* **WORK REQUIRED**:
Write the entries below again, precisely as they appear.

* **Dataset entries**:
* * * * *

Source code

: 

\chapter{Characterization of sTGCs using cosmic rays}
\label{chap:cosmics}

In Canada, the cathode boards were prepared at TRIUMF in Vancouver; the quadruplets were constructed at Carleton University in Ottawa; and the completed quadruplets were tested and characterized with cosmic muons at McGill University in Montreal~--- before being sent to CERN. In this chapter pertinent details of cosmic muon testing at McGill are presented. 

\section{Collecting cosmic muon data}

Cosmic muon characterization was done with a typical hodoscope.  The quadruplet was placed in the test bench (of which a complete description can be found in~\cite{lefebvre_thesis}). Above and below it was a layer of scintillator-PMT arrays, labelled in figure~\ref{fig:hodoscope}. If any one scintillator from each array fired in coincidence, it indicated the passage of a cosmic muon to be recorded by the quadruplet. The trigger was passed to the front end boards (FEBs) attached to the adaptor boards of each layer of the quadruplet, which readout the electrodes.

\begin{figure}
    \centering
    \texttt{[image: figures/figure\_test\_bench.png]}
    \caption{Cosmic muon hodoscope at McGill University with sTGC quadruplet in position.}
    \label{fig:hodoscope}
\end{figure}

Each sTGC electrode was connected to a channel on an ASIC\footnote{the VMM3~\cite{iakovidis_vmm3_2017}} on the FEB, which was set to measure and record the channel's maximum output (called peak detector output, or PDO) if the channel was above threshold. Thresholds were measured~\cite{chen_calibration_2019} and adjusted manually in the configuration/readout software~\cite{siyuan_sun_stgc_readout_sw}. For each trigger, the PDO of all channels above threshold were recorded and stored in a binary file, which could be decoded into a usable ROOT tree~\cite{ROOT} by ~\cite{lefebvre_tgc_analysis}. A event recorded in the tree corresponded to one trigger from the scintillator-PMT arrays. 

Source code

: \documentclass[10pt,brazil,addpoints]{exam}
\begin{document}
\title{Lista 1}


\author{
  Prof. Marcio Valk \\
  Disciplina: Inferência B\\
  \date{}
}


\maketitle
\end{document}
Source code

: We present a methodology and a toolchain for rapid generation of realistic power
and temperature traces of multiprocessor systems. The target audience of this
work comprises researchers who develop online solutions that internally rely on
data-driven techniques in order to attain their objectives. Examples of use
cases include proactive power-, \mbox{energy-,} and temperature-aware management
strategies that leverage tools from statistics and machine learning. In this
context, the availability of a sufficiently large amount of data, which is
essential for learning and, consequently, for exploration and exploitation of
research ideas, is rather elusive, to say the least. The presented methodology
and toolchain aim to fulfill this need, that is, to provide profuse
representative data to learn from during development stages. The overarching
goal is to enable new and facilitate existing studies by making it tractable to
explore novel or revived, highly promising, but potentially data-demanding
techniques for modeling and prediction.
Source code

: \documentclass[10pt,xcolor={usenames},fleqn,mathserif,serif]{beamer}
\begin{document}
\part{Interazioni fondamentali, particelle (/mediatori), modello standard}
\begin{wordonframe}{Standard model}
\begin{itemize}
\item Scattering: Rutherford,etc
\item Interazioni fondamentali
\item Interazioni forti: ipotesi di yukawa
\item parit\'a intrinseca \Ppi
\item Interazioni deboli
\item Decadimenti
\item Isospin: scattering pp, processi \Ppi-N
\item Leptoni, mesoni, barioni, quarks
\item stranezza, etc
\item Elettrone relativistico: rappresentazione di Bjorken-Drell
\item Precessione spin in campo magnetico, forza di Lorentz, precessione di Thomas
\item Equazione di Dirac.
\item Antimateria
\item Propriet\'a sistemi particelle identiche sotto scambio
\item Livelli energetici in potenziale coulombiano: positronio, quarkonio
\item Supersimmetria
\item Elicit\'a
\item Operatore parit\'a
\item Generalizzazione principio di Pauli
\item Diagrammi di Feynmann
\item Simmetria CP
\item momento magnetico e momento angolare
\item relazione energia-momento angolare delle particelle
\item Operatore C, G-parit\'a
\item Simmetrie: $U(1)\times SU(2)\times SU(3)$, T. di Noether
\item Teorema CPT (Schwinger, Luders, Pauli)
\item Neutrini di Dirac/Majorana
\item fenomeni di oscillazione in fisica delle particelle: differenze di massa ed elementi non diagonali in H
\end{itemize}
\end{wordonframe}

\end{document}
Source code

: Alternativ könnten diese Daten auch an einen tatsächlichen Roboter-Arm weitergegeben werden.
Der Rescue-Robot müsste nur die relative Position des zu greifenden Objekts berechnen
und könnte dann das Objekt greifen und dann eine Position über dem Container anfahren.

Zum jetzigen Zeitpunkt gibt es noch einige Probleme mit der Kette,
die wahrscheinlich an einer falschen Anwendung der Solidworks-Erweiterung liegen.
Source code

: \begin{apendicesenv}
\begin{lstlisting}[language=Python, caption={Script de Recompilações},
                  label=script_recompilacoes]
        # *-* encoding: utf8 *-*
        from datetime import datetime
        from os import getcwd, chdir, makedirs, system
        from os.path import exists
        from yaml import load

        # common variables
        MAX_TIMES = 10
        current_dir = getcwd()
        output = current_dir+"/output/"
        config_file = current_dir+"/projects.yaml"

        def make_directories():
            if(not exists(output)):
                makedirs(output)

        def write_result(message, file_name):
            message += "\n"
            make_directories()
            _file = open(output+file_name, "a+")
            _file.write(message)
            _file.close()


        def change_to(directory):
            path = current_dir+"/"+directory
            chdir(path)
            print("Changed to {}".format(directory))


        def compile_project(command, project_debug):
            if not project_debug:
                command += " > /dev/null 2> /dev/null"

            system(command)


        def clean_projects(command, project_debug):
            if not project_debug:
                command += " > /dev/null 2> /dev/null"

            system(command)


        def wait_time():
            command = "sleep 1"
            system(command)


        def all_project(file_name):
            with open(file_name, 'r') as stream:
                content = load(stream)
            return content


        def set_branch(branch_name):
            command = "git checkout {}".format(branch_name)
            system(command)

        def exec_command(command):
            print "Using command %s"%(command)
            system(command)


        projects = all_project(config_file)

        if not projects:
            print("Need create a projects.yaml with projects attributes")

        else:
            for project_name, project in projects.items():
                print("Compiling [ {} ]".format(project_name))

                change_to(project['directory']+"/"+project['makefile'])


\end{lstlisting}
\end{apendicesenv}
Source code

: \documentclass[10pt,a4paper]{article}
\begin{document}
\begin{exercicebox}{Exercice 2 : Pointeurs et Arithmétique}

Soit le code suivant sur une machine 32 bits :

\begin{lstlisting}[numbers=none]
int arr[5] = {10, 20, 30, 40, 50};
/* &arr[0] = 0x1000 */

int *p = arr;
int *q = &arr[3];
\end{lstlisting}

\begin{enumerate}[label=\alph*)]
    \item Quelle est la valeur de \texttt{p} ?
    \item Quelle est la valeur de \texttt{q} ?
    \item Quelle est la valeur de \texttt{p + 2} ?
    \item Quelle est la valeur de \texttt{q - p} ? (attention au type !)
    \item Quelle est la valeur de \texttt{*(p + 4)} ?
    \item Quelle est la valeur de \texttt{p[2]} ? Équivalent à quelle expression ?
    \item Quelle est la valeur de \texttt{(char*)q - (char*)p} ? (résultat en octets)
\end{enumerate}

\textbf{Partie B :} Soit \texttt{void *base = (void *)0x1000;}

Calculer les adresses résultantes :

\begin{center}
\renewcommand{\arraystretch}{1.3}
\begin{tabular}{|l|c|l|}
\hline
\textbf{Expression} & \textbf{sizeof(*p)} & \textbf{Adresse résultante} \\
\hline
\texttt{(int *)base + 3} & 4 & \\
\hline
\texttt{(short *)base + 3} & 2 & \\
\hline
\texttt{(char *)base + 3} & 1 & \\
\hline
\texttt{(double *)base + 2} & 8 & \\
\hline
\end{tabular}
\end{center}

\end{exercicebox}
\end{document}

* * * * *

* **RESPONSE BOX**:
Source code

: 

\chapter{Characterization of sTGCs using cosmic rays}
\label{chap:cosmics}

In Canada, the cathode boards were prepared at TRIUMF in Vancouver; the quadruplets were constructed at Carleton University in Ottawa; and the completed quadruplets were tested and characterized with cosmic muons at McGill University in Montreal~--- before being sent to CERN. In this chapter pertinent details of cosmic muon testing at McGill are presented. 

\section{Collecting cosmic muon data}

Cosmic muon characterization was done with a typical hodoscope.  The quadruplet was placed in the test bench (of which a complete description can be found in~\cite{lefebvre_thesis}). Above and below it was a layer of scintillator-PMT arrays, labelled in figure~\ref{fig:hodoscope}. If any one scintillator from each array fired in coincidence, it indicated the passage of a cosmic muon to be recorded by the quadruplet. The trigger was passed to the front end boards (FEBs) attached to the adaptor boards of each layer of the quadruplet, which readout the electrodes.

\begin{figure}
    \centering
    \texttt{[image: figures/figure\_test\_bench.png]}
    \caption{Cosmic muon hodoscope at McGill University with sTGC quadruplet in position.}
    \label{fig:hodoscope}
\end{figure}

Each sTGC electrode was connected to a channel on an ASIC\footnote{the VMM3~\cite{iakovidis_vmm3_2017}} on the FEB, which was set to measure and record the channel's maximum output (called peak detector output, or PDO) if the channel was above threshold. Thresholds were measured~\cite{chen_calibration_2019} and adjusted manually in the configuration/readout software~\cite{siyuan_sun_stgc_readout_sw}. For each trigger, the PDO of all channels above threshold were recorded and stored in a binary file, which could be decoded into a usable ROOT tree~\cite{ROOT} by ~\cite{lefebvre_tgc_analysis}. A event recorded in the tree corresponded to one trigger from the scintillator-PMT arrays. 

Source code

: \documentclass[10pt,brazil,addpoints]{exam}
\begin{document}
\title{Lista 1}


\author{
  Prof. Marcio Valk \\
  Disciplina: Inferência B\\
  \date{}
}


\maketitle
\end{document}
Source code

: We present a methodology and a toolchain for rapid generation of realistic power
and temperature traces of multiprocessor systems. The target audience of this
work comprises researchers who develop online solutions that internally rely on
data-driven techniques in order to attain their objectives. Examples of use
cases include proactive power-, \mbox{energy-,} and temperature-aware management
strategies that leverage tools from statistics and machine learning. In this
context, the availability of a sufficiently large amount of data, which is
essential for learning and, consequently, for exploration and exploitation of
research ideas, is rather elusive, to say the least. The presented methodology
and toolchain aim to fulfill this need, that is, to provide profuse
representative data to learn from during development stages. The overarching
goal is to enable new and facilitate existing studies by making it tractable to
explore novel or revived, highly promising, but potentially data-demanding
techniques for modeling and prediction.
Source code

: \documentclass[10pt,xcolor={usenames},fleqn,mathserif,serif]{beamer}
\begin{document}
\part{Interazioni fondamentali, particelle (/mediatori), modello standard}
\begin{wordonframe}{Standard model}
\begin{itemize}
\item Scattering: Rutherford,etc
\item Interazioni fondamentali
\item Interazioni forti: ipotesi di yukawa
\item parit\'a intrinseca \Ppi
\item Interazioni deboli
\item Decadimenti
\item Isospin: scattering pp, processi \Ppi-N
\item Leptoni, mesoni, barioni, quarks
\item stranezza, etc
\item Elettrone relativistico: rappresentazione di Bjorken-Drell
\item Precessione spin in campo magnetico, forza di Lorentz, precessione di Thomas
\item Equazione di Dirac.
\item Antimateria
\item Propriet\'a sistemi particelle identiche sotto scambio
\item Livelli energetici in potenziale coulombiano: positronio, quarkonio
\item Supersimmetria
\item Elicit\'a
\item Operatore parit\'a
\item Generalizzazione principio di Pauli
\item Diagrammi di Feynmann
\item Simmetria CP
\item momento magnetico e momento angolare
\item relazione energia-momento angolare delle particelle
\item Operatore C, G-parit\'a
\item Simmetrie: $U(1)\times SU(2)\times SU(3)$, T. di Noether
\item Teorema CPT (Schwinger, Luders, Pauli)
\item Neutrini di Dirac/Majorana
\item fenomeni di oscillazione in fisica delle particelle: differenze di massa ed elementi non diagonali in H
\end{itemize}
\end{wordonframe}

\end{document}
Source code

: Alternativ könnten diese Daten auch an einen tatsächlichen Roboter-Arm weitergegeben werden.
Der Rescue-Robot müsste nur die relative Position des zu greifenden Objekts berechnen
und könnte dann das Objekt greifen und dann eine Position über dem Container anfahren.

Zum jetzigen Zeitpunkt gibt es noch einige Probleme mit der Kette,
die wahrscheinlich an einer falschen Anwendung der Solidworks-Erweiterung liegen.
Source code

: \begin{apendicesenv}
\begin{lstlisting}[language=Python, caption={Script de Recompilações},
                  label=script_recompilacoes]
        # *-* encoding: utf8 *-*
        from datetime import datetime
        from os import getcwd, chdir, makedirs, system
        from os.path import exists
        from yaml import load

        # common variables
        MAX_TIMES = 10
        current_dir = getcwd()
        output = current_dir+"/output/"
        config_file = current_dir+"/projects.yaml"

        def make_directories():
            if(not exists(output)):
                makedirs(output)

        def write_result(message, file_name):
            message += "\n"
            make_directories()
            _file = open(output+file_name, "a+")
            _file.write(message)
            _file.close()


        def change_to(directory):
            path = current_dir+"/"+directory
            chdir(path)
            print("Changed to {}".format(directory))


        def compile_project(command, project_debug):
            if not project_debug:
                command += " > /dev/null 2> /dev/null"

            system(command)


        def clean_projects(command, project_debug):
            if not project_debug:
                command += " > /dev/null 2> /dev/null"

            system(command)


        def wait_time():
            command = "sleep 1"
            system(command)


        def all_project(file_name):
            with open(file_name, 'r') as stream:
                content = load(stream)
            return content


        def set_branch(branch_name):
            command = "git checkout {}".format(branch_name)
            system(command)

        def exec_command(command):
            print "Using command %s"%(command)
            system(command)


        projects = all_project(config_file)

        if not projects:
            print("Need create a projects.yaml with projects attributes")

        else:
            for project_name, project in projects.items():
                print("Compiling [ {} ]".format(project_name))

                change_to(project['directory']+"/"+project['makefile'])


\end{lstlisting}
\end{apendicesenv}
Source code

: \documentclass[10pt,a4paper]{article}
\begin{document}
\begin{exercicebox}{Exercice 2 : Pointeurs et Arithmétique}

Soit le code suivant sur une machine 32 bits :

\begin{lstlisting}[numbers=none]
int arr[5] = {10, 20, 30, 40, 50};
/* &arr[0] = 0x1000 */

int *p = arr;
int *q = &arr[3];
\end{lstlisting}

\begin{enumerate}[label=\alph*)]
    \item Quelle est la valeur de \texttt{p} ?
    \item Quelle est la valeur de \texttt{q} ?
    \item Quelle est la valeur de \texttt{p + 2} ?
    \item Quelle est la valeur de \texttt{q - p} ? (attention au type !)
    \item Quelle est la valeur de \texttt{*(p + 4)} ?
    \item Quelle est la valeur de \texttt{p[2]} ? Équivalent à quelle expression ?
    \item Quelle est la valeur de \texttt{(char*)q - (char*)p} ? (résultat en octets)
\end{enumerate}

\textbf{Partie B :} Soit \texttt{void *base = (void *)0x1000;}

Calculer les adresses résultantes :

\begin{center}
\renewcommand{\arraystretch}{1.3}
\begin{tabular}{|l|c|l|}
\hline
\textbf{Expression} & \textbf{sizeof(*p)} & \textbf{Adresse résultante} \\
\hline
\texttt{(int *)base + 3} & 4 & \\
\hline
\texttt{(short *)base + 3} & 2 & \\
\hline
\texttt{(char *)base + 3} & 1 & \\
\hline
\texttt{(double *)base + 2} & 8 & \\
\hline
\end{tabular}
\end{center}

\end{exercicebox}
\end{document}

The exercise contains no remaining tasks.